> **YOUR TASK**: Keep the pictures out of the copy and repeat the records exactly.

> **INFORMATION GIVEN**:

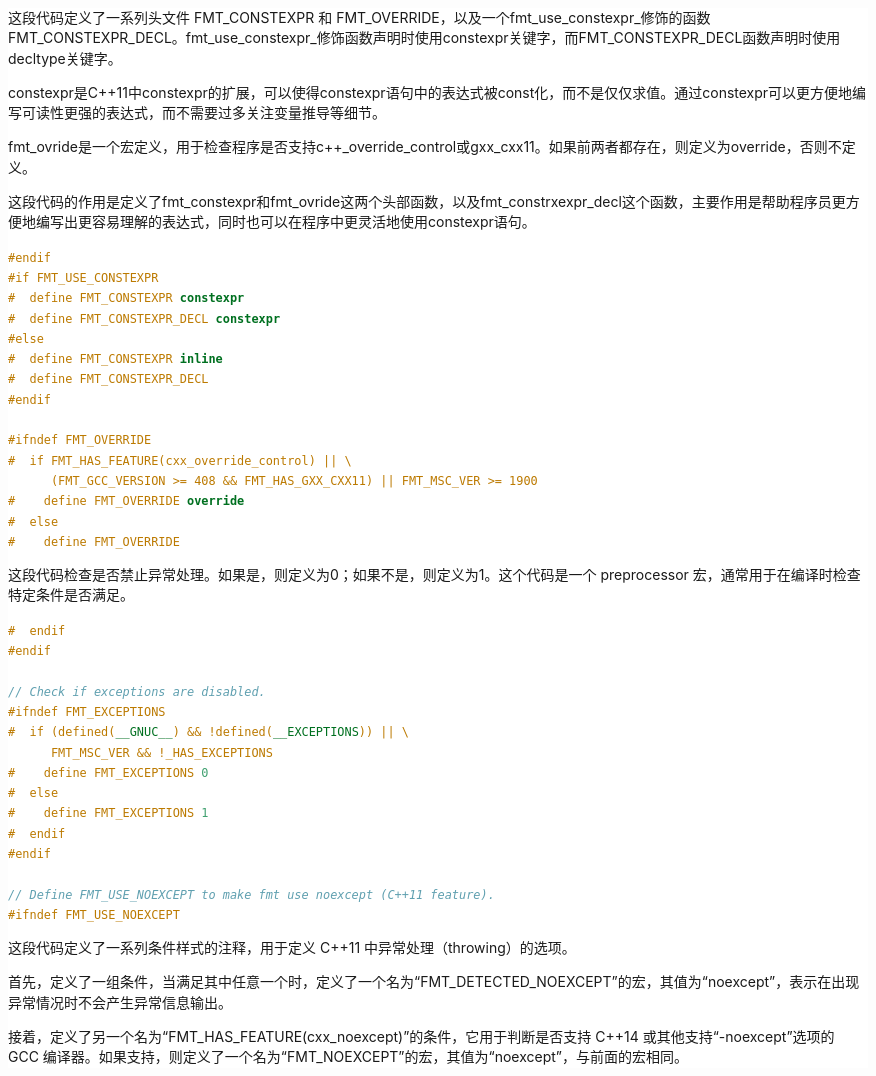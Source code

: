 这段代码定义了一系列头文件 FMT_CONSTEXPR 和 FMT_OVERRIDE，以及一个fmt_use_constexpr_修饰的函数 FMT_CONSTEXPR_DECL。fmt_use_constexpr_修饰函数声明时使用constexpr关键字，而FMT_CONSTEXPR_DECL函数声明时使用decltype关键字。

constexpr是C++11中constexpr的扩展，可以使得constexpr语句中的表达式被const化，而不是仅仅求值。通过constexpr可以更方便地编写可读性更强的表达式，而不需要过多关注变量推导等细节。

fmt_ovride是一个宏定义，用于检查程序是否支持c++_override_control或gxx_cxx11。如果前两者都存在，则定义为override，否则不定义。

这段代码的作用是定义了fmt_constexpr和fmt_ovride这两个头部函数，以及fmt_constrxexpr_decl这个函数，主要作用是帮助程序员更方便地编写出更容易理解的表达式，同时也可以在程序中更灵活地使用constexpr语句。


```cpp
#endif
#if FMT_USE_CONSTEXPR
#  define FMT_CONSTEXPR constexpr
#  define FMT_CONSTEXPR_DECL constexpr
#else
#  define FMT_CONSTEXPR inline
#  define FMT_CONSTEXPR_DECL
#endif

#ifndef FMT_OVERRIDE
#  if FMT_HAS_FEATURE(cxx_override_control) || \
      (FMT_GCC_VERSION >= 408 && FMT_HAS_GXX_CXX11) || FMT_MSC_VER >= 1900
#    define FMT_OVERRIDE override
#  else
#    define FMT_OVERRIDE
```

这段代码检查是否禁止异常处理。如果是，则定义为0；如果不是，则定义为1。这个代码是一个 preprocessor 宏，通常用于在编译时检查特定条件是否满足。


```cpp
#  endif
#endif

// Check if exceptions are disabled.
#ifndef FMT_EXCEPTIONS
#  if (defined(__GNUC__) && !defined(__EXCEPTIONS)) || \
      FMT_MSC_VER && !_HAS_EXCEPTIONS
#    define FMT_EXCEPTIONS 0
#  else
#    define FMT_EXCEPTIONS 1
#  endif
#endif

// Define FMT_USE_NOEXCEPT to make fmt use noexcept (C++11 feature).
#ifndef FMT_USE_NOEXCEPT
```

这段代码定义了一系列条件样式的注释，用于定义 C++11 中异常处理（throwing）的选项。

首先，定义了一组条件，当满足其中任意一个时，定义了一个名为“FMT_DETECTED_NOEXCEPT”的宏，其值为“noexcept”，表示在出现异常情况时不会产生异常信息输出。

接着，定义了另一个名为“FMT_HAS_FEATURE(cxx_noexcept)”的条件，它用于判断是否支持 C++14 或其他支持“-noexcept”选项的 GCC 编译器。如果支持，则定义了一个名为“FMT_NOEXCEPT”的宏，其值为“noexcept”，与前面的宏相同。
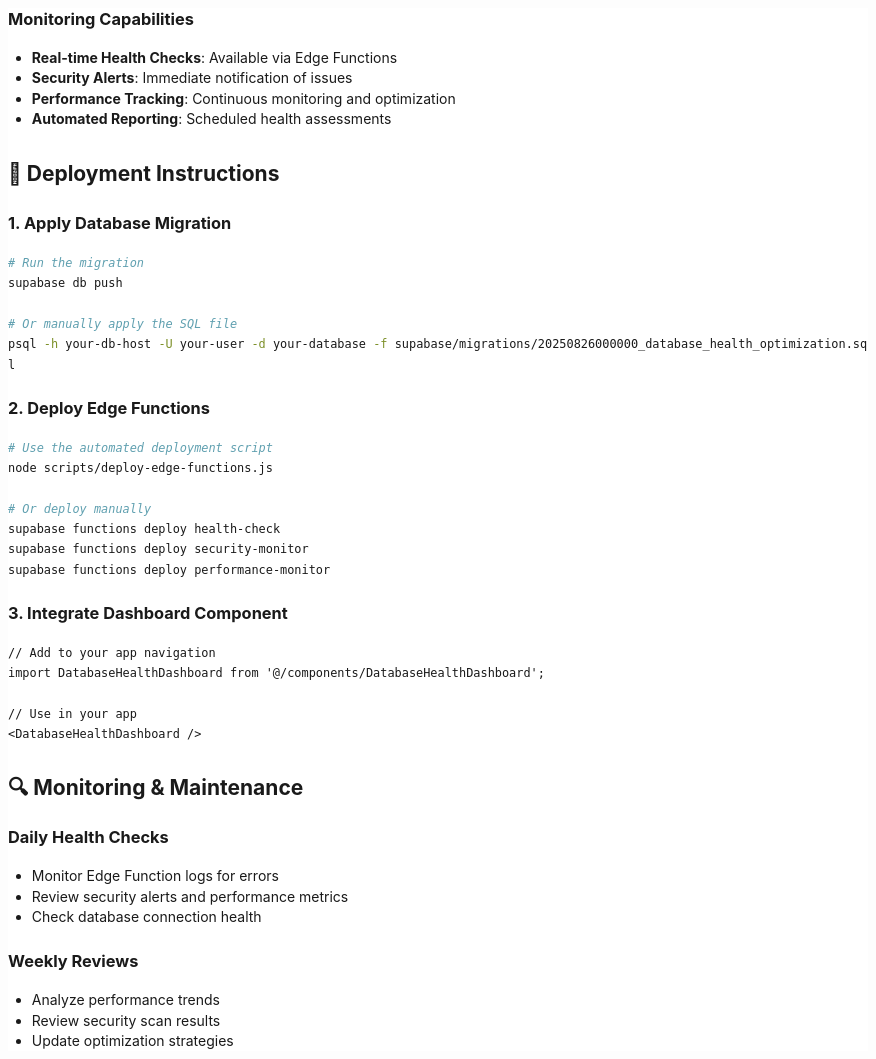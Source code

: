 ### Monitoring Capabilities
- **Real-time Health Checks**: Available via Edge Functions
- **Security Alerts**: Immediate notification of issues
- **Performance Tracking**: Continuous monitoring and optimization
- **Automated Reporting**: Scheduled health assessments

## 🚀 Deployment Instructions

### 1. Apply Database Migration

```bash
# Run the migration
supabase db push

# Or manually apply the SQL file
psql -h your-db-host -U your-user -d your-database -f supabase/migrations/20250826000000_database_health_optimization.sql
```

### 2. Deploy Edge Functions

```bash
# Use the automated deployment script
node scripts/deploy-edge-functions.js

# Or deploy manually
supabase functions deploy health-check
supabase functions deploy security-monitor
supabase functions deploy performance-monitor
```

### 3. Integrate Dashboard Component

```tsx
// Add to your app navigation
import DatabaseHealthDashboard from '@/components/DatabaseHealthDashboard';

// Use in your app
<DatabaseHealthDashboard />
```

## 🔍 Monitoring & Maintenance

### Daily Health Checks
- Monitor Edge Function logs for errors
- Review security alerts and performance metrics
- Check database connection health

### Weekly Reviews
- Analyze performance trends
- Review security scan results
- Update optimization strategies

> **SOLVED PROBLEM**:
Source code

: 这段代码定义了一系列头文件 FMT_CONSTEXPR 和 FMT_OVERRIDE，以及一个fmt_use_constexpr_修饰的函数 FMT_CONSTEXPR_DECL。fmt_use_constexpr_修饰函数声明时使用constexpr关键字，而FMT_CONSTEXPR_DECL函数声明时使用decltype关键字。

constexpr是C++11中constexpr的扩展，可以使得constexpr语句中的表达式被const化，而不是仅仅求值。通过constexpr可以更方便地编写可读性更强的表达式，而不需要过多关注变量推导等细节。

fmt_ovride是一个宏定义，用于检查程序是否支持c++_override_control或gxx_cxx11。如果前两者都存在，则定义为override，否则不定义。

这段代码的作用是定义了fmt_constexpr和fmt_ovride这两个头部函数，以及fmt_constrxexpr_decl这个函数，主要作用是帮助程序员更方便地编写出更容易理解的表达式，同时也可以在程序中更灵活地使用constexpr语句。


```cpp
#endif
#if FMT_USE_CONSTEXPR
#  define FMT_CONSTEXPR constexpr
#  define FMT_CONSTEXPR_DECL constexpr
#else
#  define FMT_CONSTEXPR inline
#  define FMT_CONSTEXPR_DECL
#endif

#ifndef FMT_OVERRIDE
#  if FMT_HAS_FEATURE(cxx_override_control) || \
      (FMT_GCC_VERSION >= 408 && FMT_HAS_GXX_CXX11) || FMT_MSC_VER >= 1900
#    define FMT_OVERRIDE override
#  else
#    define FMT_OVERRIDE
```

这段代码检查是否禁止异常处理。如果是，则定义为0；如果不是，则定义为1。这个代码是一个 preprocessor 宏，通常用于在编译时检查特定条件是否满足。


```cpp
#  endif
#endif

// Check if exceptions are disabled.
#ifndef FMT_EXCEPTIONS
#  if (defined(__GNUC__) && !defined(__EXCEPTIONS)) || \
      FMT_MSC_VER && !_HAS_EXCEPTIONS
#    define FMT_EXCEPTIONS 0
#  else
#    define FMT_EXCEPTIONS 1
#  endif
#endif

// Define FMT_USE_NOEXCEPT to make fmt use noexcept (C++11 feature).
#ifndef FMT_USE_NOEXCEPT
```

这段代码定义了一系列条件样式的注释，用于定义 C++11 中异常处理（throwing）的选项。

首先，定义了一组条件，当满足其中任意一个时，定义了一个名为“FMT_DETECTED_NOEXCEPT”的宏，其值为“noexcept”，表示在出现异常情况时不会产生异常信息输出。

接着，定义了另一个名为“FMT_HAS_FEATURE(cxx_noexcept)”的条件，它用于判断是否支持 C++14 或其他支持“-noexcept”选项的 GCC 编译器。如果支持，则定义了一个名为“FMT_NOEXCEPT”的宏，其值为“noexcept”，与前面的宏相同。
Source code

: ### Monitoring Capabilities
- **Real-time Health Checks**: Available via Edge Functions
- **Security Alerts**: Immediate notification of issues
- **Performance Tracking**: Continuous monitoring and optimization
- **Automated Reporting**: Scheduled health assessments

## 🚀 Deployment Instructions

### 1. Apply Database Migration

```bash
# Run the migration
supabase db push

# Or manually apply the SQL file
psql -h your-db-host -U your-user -d your-database -f supabase/migrations/20250826000000_database_health_optimization.sql
```

### 2. Deploy Edge Functions

```bash
# Use the automated deployment script
node scripts/deploy-edge-functions.js

# Or deploy manually
supabase functions deploy health-check
supabase functions deploy security-monitor
supabase functions deploy performance-monitor
```

### 3. Integrate Dashboard Component

```tsx
// Add to your app navigation
import DatabaseHealthDashboard from '@/components/DatabaseHealthDashboard';

// Use in your app
<DatabaseHealthDashboard />
```

## 🔍 Monitoring & Maintenance

### Daily Health Checks
- Monitor Edge Function logs for errors
- Review security alerts and performance metrics
- Check database connection health

### Weekly Reviews
- Analyze performance trends
- Review security scan results
- Update optimization strategies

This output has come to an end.